[Source texts of formatted documents]

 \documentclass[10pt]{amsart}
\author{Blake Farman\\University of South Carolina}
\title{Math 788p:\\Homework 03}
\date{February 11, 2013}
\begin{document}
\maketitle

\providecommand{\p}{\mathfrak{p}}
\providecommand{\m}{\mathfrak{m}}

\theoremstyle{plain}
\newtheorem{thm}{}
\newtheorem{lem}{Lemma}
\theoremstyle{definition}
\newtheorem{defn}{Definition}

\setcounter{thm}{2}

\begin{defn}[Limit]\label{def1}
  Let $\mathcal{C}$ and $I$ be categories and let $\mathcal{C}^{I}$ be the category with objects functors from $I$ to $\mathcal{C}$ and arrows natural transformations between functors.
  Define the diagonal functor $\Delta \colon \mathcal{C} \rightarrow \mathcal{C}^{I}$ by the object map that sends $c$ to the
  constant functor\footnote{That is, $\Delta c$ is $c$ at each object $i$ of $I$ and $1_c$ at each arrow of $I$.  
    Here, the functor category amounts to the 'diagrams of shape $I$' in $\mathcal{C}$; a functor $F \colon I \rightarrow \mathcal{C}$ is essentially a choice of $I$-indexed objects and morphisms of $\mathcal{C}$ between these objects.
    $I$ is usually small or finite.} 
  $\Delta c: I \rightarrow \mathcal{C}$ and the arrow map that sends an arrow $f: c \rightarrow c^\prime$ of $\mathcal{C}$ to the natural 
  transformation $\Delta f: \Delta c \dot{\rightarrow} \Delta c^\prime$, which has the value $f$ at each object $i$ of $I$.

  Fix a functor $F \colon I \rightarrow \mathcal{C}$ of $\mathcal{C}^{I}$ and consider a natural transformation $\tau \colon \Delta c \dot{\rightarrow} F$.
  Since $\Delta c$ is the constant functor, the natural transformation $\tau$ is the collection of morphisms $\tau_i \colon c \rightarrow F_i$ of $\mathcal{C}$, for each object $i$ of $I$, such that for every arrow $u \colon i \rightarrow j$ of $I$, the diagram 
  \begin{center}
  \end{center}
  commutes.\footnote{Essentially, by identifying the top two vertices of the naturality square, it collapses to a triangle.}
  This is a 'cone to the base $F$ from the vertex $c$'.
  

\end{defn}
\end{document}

- _TASK STATEMENT_
Once the line containing "transformation $\Delta f: \Delta" has been written out, please stop; every line before it, back to the first line of the records above, should be given exactly.

- _EXPECTED ANSWER_
 \documentclass[10pt]{amsart}
\author{Blake Farman\\University of South Carolina}
\title{Math 788p:\\Homework 03}
\date{February 11, 2013}
\begin{document}
\maketitle

\providecommand{\p}{\mathfrak{p}}
\providecommand{\m}{\mathfrak{m}}

\theoremstyle{plain}
\newtheorem{thm}{}
\newtheorem{lem}{Lemma}
\theoremstyle{definition}
\newtheorem{defn}{Definition}

\setcounter{thm}{2}

\begin{defn}[Limit]\label{def1}
  Let $\mathcal{C}$ and $I$ be categories and let $\mathcal{C}^{I}$ be the category with objects functors from $I$ to $\mathcal{C}$ and arrows natural transformations between functors.
  Define the diagonal functor $\Delta \colon \mathcal{C} \rightarrow \mathcal{C}^{I}$ by the object map that sends $c$ to the
  constant functor\footnote{That is, $\Delta c$ is $c$ at each object $i$ of $I$ and $1_c$ at each arrow of $I$.  
    Here, the functor category amounts to the 'diagrams of shape $I$' in $\mathcal{C}$; a functor $F \colon I \rightarrow \mathcal{C}$ is essentially a choice of $I$-indexed objects and morphisms of $\mathcal{C}$ between these objects.
    $I$ is usually small or finite.} 
  $\Delta c: I \rightarrow \mathcal{C}$ and the arrow map that sends an arrow $f: c \rightarrow c^\prime$ of $\mathcal{C}$ to the natural 
  transformation $\Delta f: \Delta c \dot{\rightarrow} \Delta c^\prime$, which has the value $f$ at each object $i$ of $I$.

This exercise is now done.